Dai pirati a big tech: artisti i più colpiti (ma l'intesa ci sarà)

In ogni caso tocca sempre alla musica fare da apripista. Anche stavolta sono le tanto sottovalutate «canzonette» ad accendere i riflettori dell'attenzione pubblica su uno degli scontri più giganteschi ed economicamente cruenti degli ultimi decenni: quello tra i grandi colossi del web e gli ormai piccoli autori di canzoni. La scadenza dell'accordo di licenza riguarda un giro di affari da milioni e milioni di euro ed è lo specchio paradigmatico di quanto, a rotazione, capita e capiterà a cinema, televisione ed editoria.

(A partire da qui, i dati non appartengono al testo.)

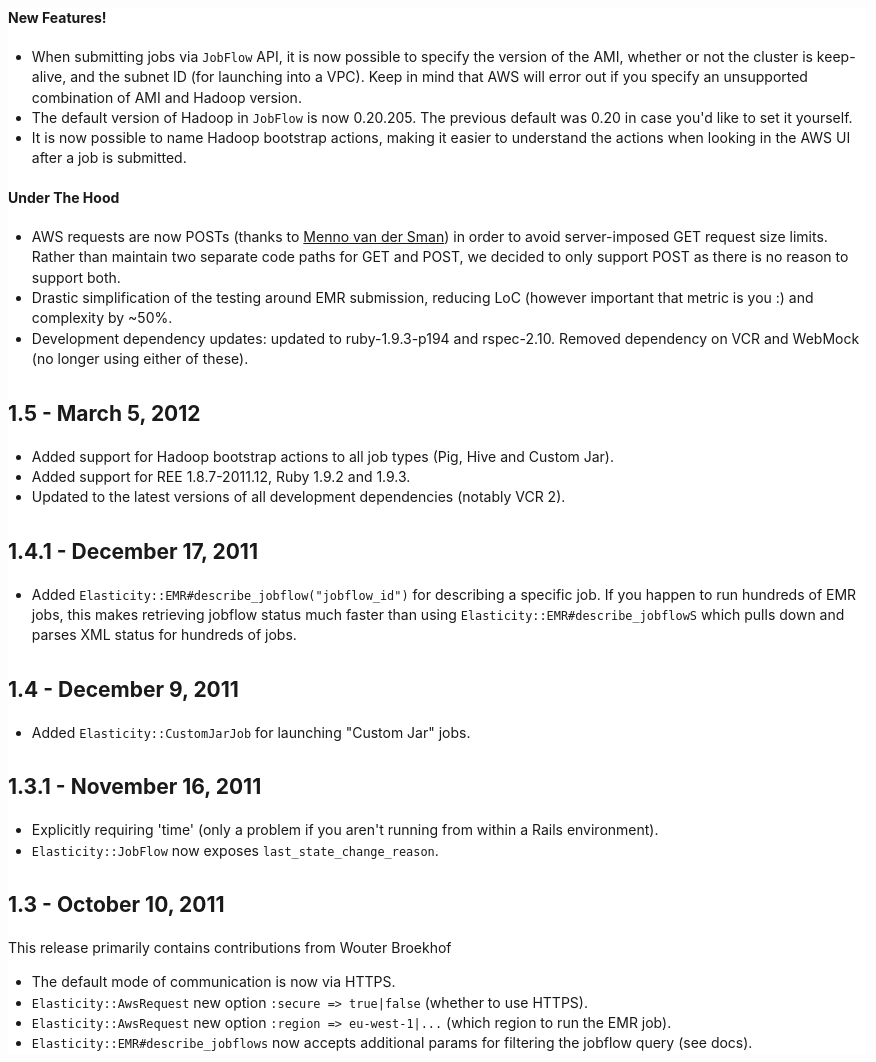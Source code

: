 #### New Features!

+ When submitting jobs via ```JobFlow``` API, it is now possible to specify the version of the AMI, whether or not the cluster is keep-alive, and the subnet ID (for launching into a VPC).  Keep in mind that AWS will error out if you specify an unsupported combination of AMI and Hadoop version.
+ The default version of Hadoop in ```JobFlow``` is now 0.20.205.  The previous default was 0.20 in case you'd like to set it yourself.
+ It is now possible to name Hadoop bootstrap actions, making it easier to understand the actions when looking in the AWS UI after a job is submitted.

#### Under The Hood

+ AWS requests are now POSTs (thanks to [Menno van der Sman](https://github.com/menno)) in order to avoid server-imposed GET request size limits.  Rather than maintain two separate code paths for GET and POST, we decided to only support POST as there is no reason to support both.
+ Drastic simplification of the testing around EMR submission, reducing LoC (however important that metric is you :) and complexity by ~50%.
+ Development dependency updates: updated to ruby-1.9.3-p194 and rspec-2.10.  Removed dependency on VCR and WebMock (no longer using either of these).

## 1.5 - March 5, 2012

+ Added support for Hadoop bootstrap actions to all job types (Pig, Hive and Custom Jar).
+ Added support for REE 1.8.7-2011.12, Ruby 1.9.2 and 1.9.3.
+ Updated to the latest versions of all development dependencies (notably VCR 2).

## 1.4.1 - December 17, 2011

+ Added ```Elasticity::EMR#describe_jobflow("jobflow_id")``` for describing a specific job.  If you happen to run hundreds of EMR jobs, this makes retrieving jobflow status much faster than using ```Elasticity::EMR#describe_jobflowS``` which pulls down and parses XML status for hundreds of jobs.

## 1.4 - December 9, 2011

+ Added ```Elasticity::CustomJarJob``` for launching "Custom Jar" jobs.

## 1.3.1 - November 16, 2011

+ Explicitly requiring 'time' (only a problem if you aren't running from within a Rails environment).
+ ```Elasticity::JobFlow``` now exposes ```last_state_change_reason```.

## 1.3 - October 10, 2011

This release primarily contains contributions from Wouter Broekhof

+ The default mode of communication is now via HTTPS.
+ ```Elasticity::AwsRequest``` new option ```:secure => true|false``` (whether to use HTTPS).
+ ```Elasticity::AwsRequest``` new option ```:region => eu-west-1|...``` (which region to run the EMR job).
+ ```Elasticity::EMR#describe_jobflows``` now accepts additional params for filtering the jobflow query (see docs).
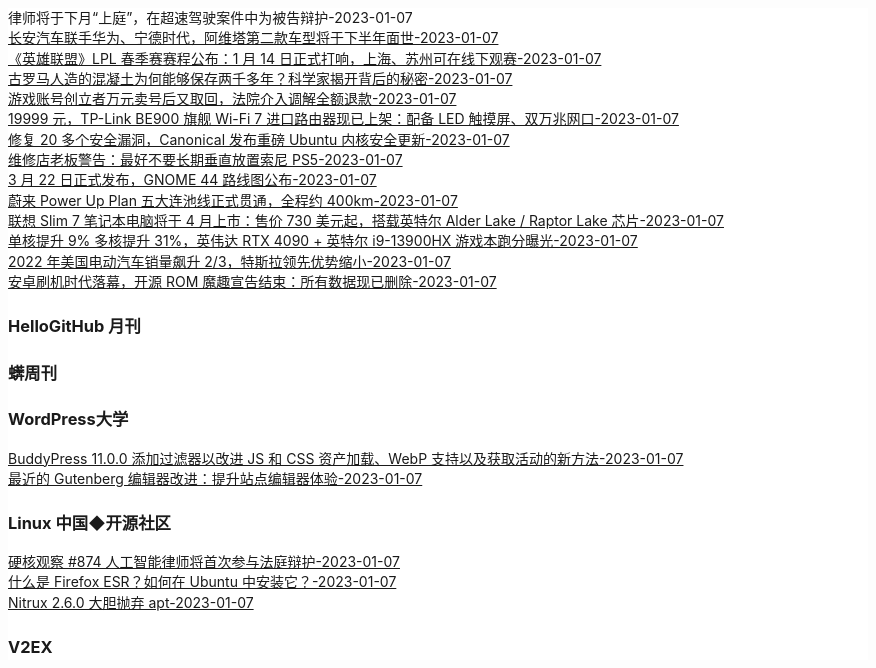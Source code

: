 律师将于下月“上庭”，在超速驾驶案件中为被告辩护-2023-01-07</a><br/><a target=_blank rel=nofollow href="https://www.ithome.com/0/666/255.htm" >长安汽车联手华为、宁德时代，阿维塔第二款车型将于下半年面世-2023-01-07</a><br/><a target=_blank rel=nofollow href="https://www.ithome.com/0/666/254.htm" >《英雄联盟》LPL 春季赛赛程公布：1 月 14 日正式打响，上海、苏州可在线下观赛-2023-01-07</a><br/><a target=_blank rel=nofollow href="https://www.ithome.com/0/666/253.htm" >古罗马人造的混凝土为何能够保存两千多年？科学家揭开背后的秘密-2023-01-07</a><br/><a target=_blank rel=nofollow href="https://www.ithome.com/0/666/251.htm" >游戏账号创立者万元卖号后又取回，法院介入调解全额退款-2023-01-07</a><br/><a target=_blank rel=nofollow href="https://www.ithome.com/0/666/250.htm" >19999 元，TP-Link BE900 旗舰 Wi-Fi 7 进口路由器现已上架：配备 LED 触摸屏、双万兆网口-2023-01-07</a><br/><a target=_blank rel=nofollow href="https://www.ithome.com/0/666/249.htm" >修复 20 多个安全漏洞，Canonical 发布重磅 Ubuntu 内核安全更新-2023-01-07</a><br/><a target=_blank rel=nofollow href="https://www.ithome.com/0/666/247.htm" >维修店老板警告：最好不要长期垂直放置索尼 PS5-2023-01-07</a><br/><a target=_blank rel=nofollow href="https://www.ithome.com/0/666/246.htm" >3 月 22 日正式发布，GNOME 44 路线图公布-2023-01-07</a><br/><a target=_blank rel=nofollow href="https://www.ithome.com/0/666/245.htm" >蔚来 Power Up Plan 五大连池线正式贯通，全程约 400km-2023-01-07</a><br/><a target=_blank rel=nofollow href="https://www.ithome.com/0/666/244.htm" >联想 Slim 7 笔记本电脑将于 4 月上市：售价 730 美元起，搭载英特尔 Alder Lake / Raptor Lake 芯片-2023-01-07</a><br/><a target=_blank rel=nofollow href="https://www.ithome.com/0/666/243.htm" >单核提升 9% 多核提升 31%，英伟达 RTX 4090 + 英特尔 i9-13900HX 游戏本跑分曝光-2023-01-07</a><br/><a target=_blank rel=nofollow href="https://www.ithome.com/0/666/242.htm" >2022 年美国电动汽车销量飙升 2/3，特斯拉领先优势缩小-2023-01-07</a><br/><a target=_blank rel=nofollow href="https://www.ithome.com/0/666/241.htm" >安卓刷机时代落幕，开源 ROM 魔趣宣告结束：所有数据现已删除-2023-01-07</a><br/>



###  HelloGitHub 月刊





###  蠎周刊





###  WordPress大学

<a target=_blank rel=nofollow href="https://www.wpdaxue.com/buddypress-11-0-0.html" >BuddyPress 11.0.0 添加过滤器以改进 JS 和 CSS 资产加载、WebP 支持以及获取活动的新方法-2023-01-07</a><br/><a target=_blank rel=nofollow href="https://www.wpdaxue.com/gutenberg-editor-the-site-editor-experience.html" >最近的 Gutenberg 编辑器改进：提升站点编辑器体验-2023-01-07</a><br/>



###  Linux 中国◆开源社区

<a target=_blank rel=nofollow href="https://linux.cn/article-15422-1.html?utm_source=rss&utm_medium=rss" >硬核观察 #874 人工智能律师将首次参与法庭辩护-2023-01-07</a><br/><a target=_blank rel=nofollow href="https://linux.cn/article-15421-1.html?utm_source=rss&utm_medium=rss" >什么是 Firefox ESR？如何在 Ubuntu 中安装它？-2023-01-07</a><br/><a target=_blank rel=nofollow href="https://linux.cn/article-15420-1.html?utm_source=rss&utm_medium=rss" >Nitrux 2.6.0 大胆抛弃 apt-2023-01-07</a><br/>



###  V2EX
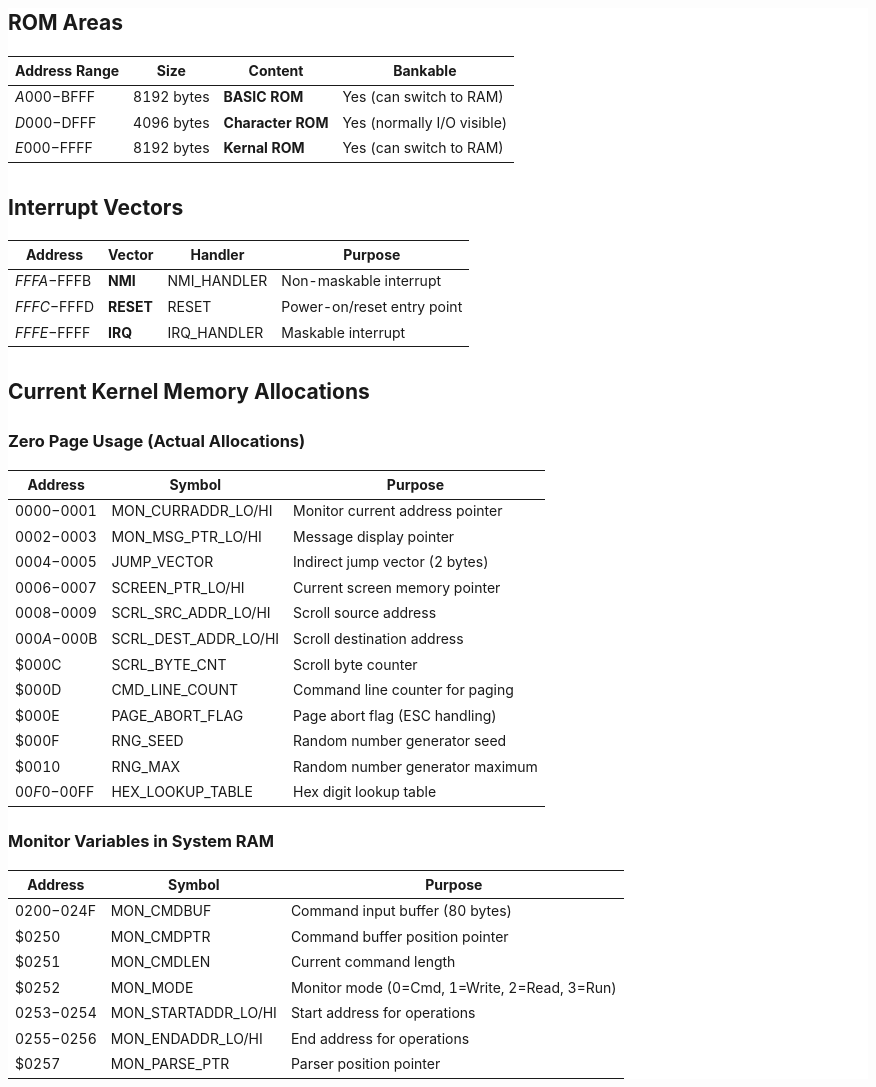 ## ROM Areas

| Address Range | Size | Content | Bankable |
|---------------|------|---------|----------|
| $A000-$BFFF | 8192 bytes | **BASIC ROM** | Yes (can switch to RAM) |
| $D000-$DFFF | 4096 bytes | **Character ROM** | Yes (normally I/O visible) |
| $E000-$FFFF | 8192 bytes | **Kernal ROM** | Yes (can switch to RAM) |

## Interrupt Vectors

| Address | Vector | Handler | Purpose |
|---------|---------|---------|---------|
| $FFFA-$FFFB | **NMI** | NMI_HANDLER | Non-maskable interrupt |
| $FFFC-$FFFD | **RESET** | RESET | Power-on/reset entry point |
| $FFFE-$FFFF | **IRQ** | IRQ_HANDLER | Maskable interrupt |

## Current Kernel Memory Allocations

### Zero Page Usage (Actual Allocations)
| Address | Symbol | Purpose |
|---------|--------|---------|
| $0000-$0001 | MON_CURRADDR_LO/HI | Monitor current address pointer |
| $0002-$0003 | MON_MSG_PTR_LO/HI | Message display pointer |
| $0004-$0005 | JUMP_VECTOR | Indirect jump vector (2 bytes) |
| $0006-$0007 | SCREEN_PTR_LO/HI | Current screen memory pointer |
| $0008-$0009 | SCRL_SRC_ADDR_LO/HI | Scroll source address |
| $000A-$000B | SCRL_DEST_ADDR_LO/HI | Scroll destination address |
| $000C | SCRL_BYTE_CNT | Scroll byte counter |
| $000D | CMD_LINE_COUNT | Command line counter for paging |
| $000E | PAGE_ABORT_FLAG | Page abort flag (ESC handling) |
| $000F | RNG_SEED | Random number generator seed |
| $0010 | RNG_MAX | Random number generator maximum |
| $00F0-$00FF | HEX_LOOKUP_TABLE | Hex digit lookup table |

### Monitor Variables in System RAM
| Address | Symbol | Purpose |
|---------|--------|---------|
| $0200-$024F | MON_CMDBUF | Command input buffer (80 bytes) |
| $0250 | MON_CMDPTR | Command buffer position pointer |
| $0251 | MON_CMDLEN | Current command length |
| $0252 | MON_MODE | Monitor mode (0=Cmd, 1=Write, 2=Read, 3=Run) |
| $0253-$0254 | MON_STARTADDR_LO/HI | Start address for operations |
| $0255-$0256 | MON_ENDADDR_LO/HI | End address for operations |
| $0257 | MON_PARSE_PTR | Parser position pointer |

Ora la trattativa si è interrotta con un gesto definito traumatico e imprevisto da quasi tutti gli osservatori. Un gesto che è comunque unico in Europa, almeno fino a questo momento, ma rischia di diventare un precedente per analoghi confronti nel resto del mondo.

Per comprendere gli estremi della situazione, bisogna fare una premessa decisiva: nella storia dell'umanità, la musica non è mai stata ascoltata o diffusa come ora. Mai. Quello che fino a pochi anni fa era un momento riservato, quasi di concentrazione solitaria per tanti, ossia l'ascolto di una serie di canzoni, oggi è un rito collettivo che quotidianamente interessa miliardi di persone quasi h24. C'è musica ovunque. E sui social la musica è spesso fondamentale per la costruzione stessa del contenuto da pubblicare. Milioni di storie su Instagram ogni giorno sono accompagnate da canzoni, che talvolta diventano famose proprio per questo. Su Facebook c'è una circolazione musicale che è oceanica.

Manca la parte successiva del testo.